## Work required
Look through the entries below and extract exactly the lines from the one containing "do use shared" through the one containing "Use rvalue references", ends included.

(Dataset entries)

((

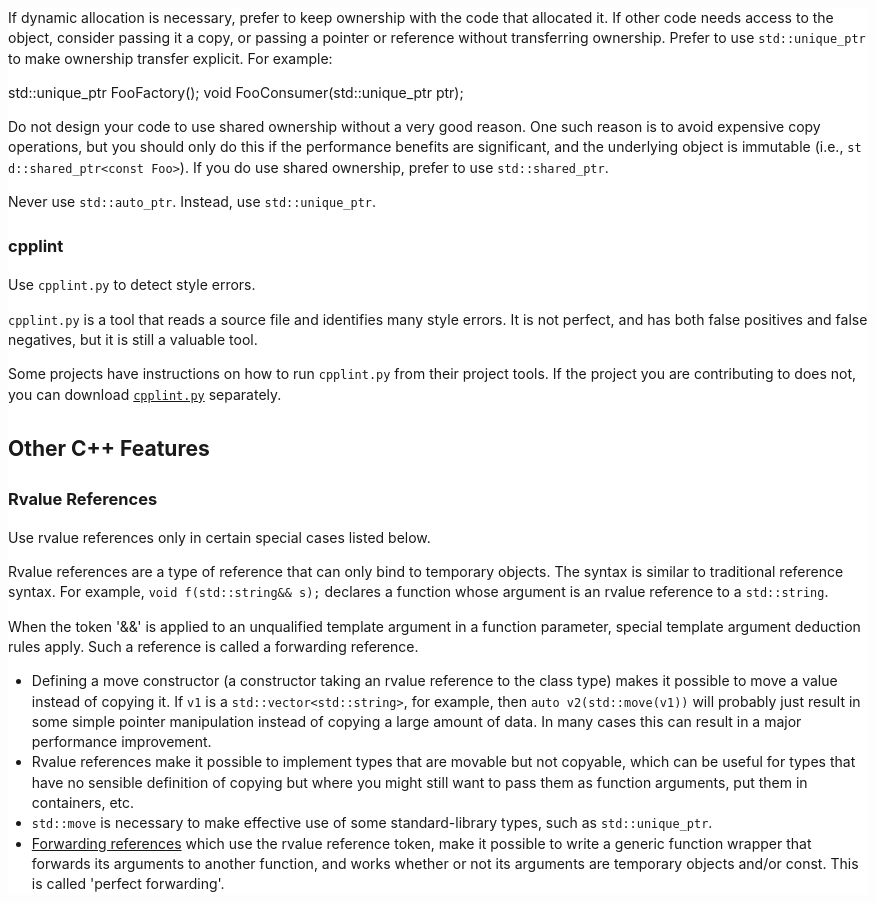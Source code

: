 If dynamic allocation is necessary, prefer to keep ownership with the code that allocated it. If other code needs access
to the object, consider passing it a copy, or passing a pointer or reference without transferring ownership. Prefer to
use `std::unique_ptr` to make ownership transfer explicit. For example:

std::unique\_ptr<Foo> FooFactory();
void FooConsumer(std::unique\_ptr<Foo> ptr);

Do not design your code to use shared ownership without a very good reason. One such reason is to avoid expensive copy
operations, but you should only do this if the performance benefits are significant, and the underlying object is
immutable (i.e., `std::shared_ptr<const Foo>`). If you do use shared ownership, prefer to use `std::shared_ptr`.

Never use `std::auto_ptr`. Instead, use `std::unique_ptr`.

### cpplint

Use `cpplint.py` to detect style errors.

`cpplint.py` is a tool that reads a source file and identifies many style errors. It is not perfect, and has both false
positives and false negatives, but it is still a valuable tool.

Some projects have instructions on how to run `cpplint.py` from their project tools. If the project you are contributing
to does not, you can
download [`cpplint.py`](https://raw.githubusercontent.com/google/styleguide/gh-pages/cpplint/cpplint.py) separately.

Other C++ Features
------------------

### Rvalue References

Use rvalue references only in certain special cases listed below.

Rvalue references are a type of reference that can only bind to temporary objects. The syntax is similar to traditional
reference syntax. For example, `void f(std::string&& s);` declares a function whose argument is an rvalue reference to
a `std::string`.

When the token '&&' is applied to an unqualified template argument in a function parameter, special template argument
deduction rules apply. Such a reference is called a forwarding reference.

* Defining a move constructor (a constructor taking an rvalue reference to the class type) makes it possible to move a
  value instead of copying it. If `v1` is a `std::vector<std::string>`, for example, then `auto v2(std::move(v1))` will
  probably just result in some simple pointer manipulation instead of copying a large amount of data. In many cases this
  can result in a major performance improvement.
* Rvalue references make it possible to implement types that are movable but not copyable, which can be useful for types
  that have no sensible definition of copying but where you might still want to pass them as function arguments, put
  them in containers, etc.
* `std::move` is necessary to make effective use of some standard-library types, such as `std::unique_ptr`.
* [Forwarding references](#Forwarding_references) which use the rvalue reference token, make it possible to write a
  generic function wrapper that forwards its arguments to another function, and works whether or not its arguments are
  temporary objects and/or const. This is called 'perfect forwarding'.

))

## Task answer
immutable (i.e., `std::shared_ptr<const Foo>`). If you do use shared ownership, prefer to use `std::shared_ptr`.

Never use `std::auto_ptr`. Instead, use `std::unique_ptr`.

### cpplint

Use `cpplint.py` to detect style errors.

`cpplint.py` is a tool that reads a source file and identifies many style errors. It is not perfect, and has both false
positives and false negatives, but it is still a valuable tool.

Some projects have instructions on how to run `cpplint.py` from their project tools. If the project you are contributing
to does not, you can
download [`cpplint.py`](https://raw.githubusercontent.com/google/styleguide/gh-pages/cpplint/cpplint.py) separately.

Other C++ Features
------------------

### Rvalue References

Use rvalue references only in certain special cases listed below.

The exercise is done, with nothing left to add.